PROBLEM DETAILS: Show all lines from the data that include the word "streams".

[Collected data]

----------

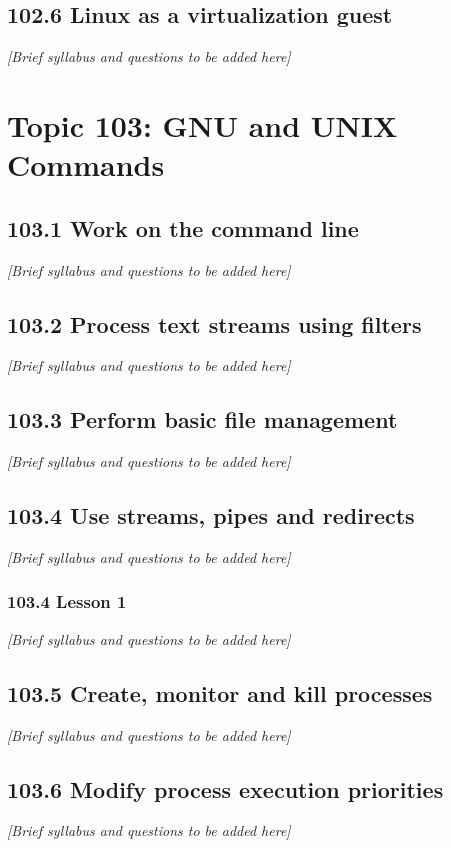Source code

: \documentclass[12pt,a4paper]{report}
\begin{document}
\section{102.6 Linux as a virtualization guest}
\textit{[Brief syllabus and questions to be added here]}

\chapter{Topic 103: GNU and UNIX Commands}
\section{103.1 Work on the command line}
\textit{[Brief syllabus and questions to be added here]}

\section{103.2 Process text streams using filters}
\textit{[Brief syllabus and questions to be added here]}

\section{103.3 Perform basic file management}
\textit{[Brief syllabus and questions to be added here]}

\section{103.4 Use streams, pipes and redirects}
\textit{[Brief syllabus and questions to be added here]}

\subsection*{103.4 Lesson 1}
\textit{[Brief syllabus and questions to be added here]}

\section{103.5 Create, monitor and kill processes}
\textit{[Brief syllabus and questions to be added here]}

\section{103.6 Modify process execution priorities}
\textit{[Brief syllabus and questions to be added here]}
\end{document}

----------

TASK SOLUTION:
\section{103.2 Process text streams using filters}
\section{103.4 Use streams, pipes and redirects}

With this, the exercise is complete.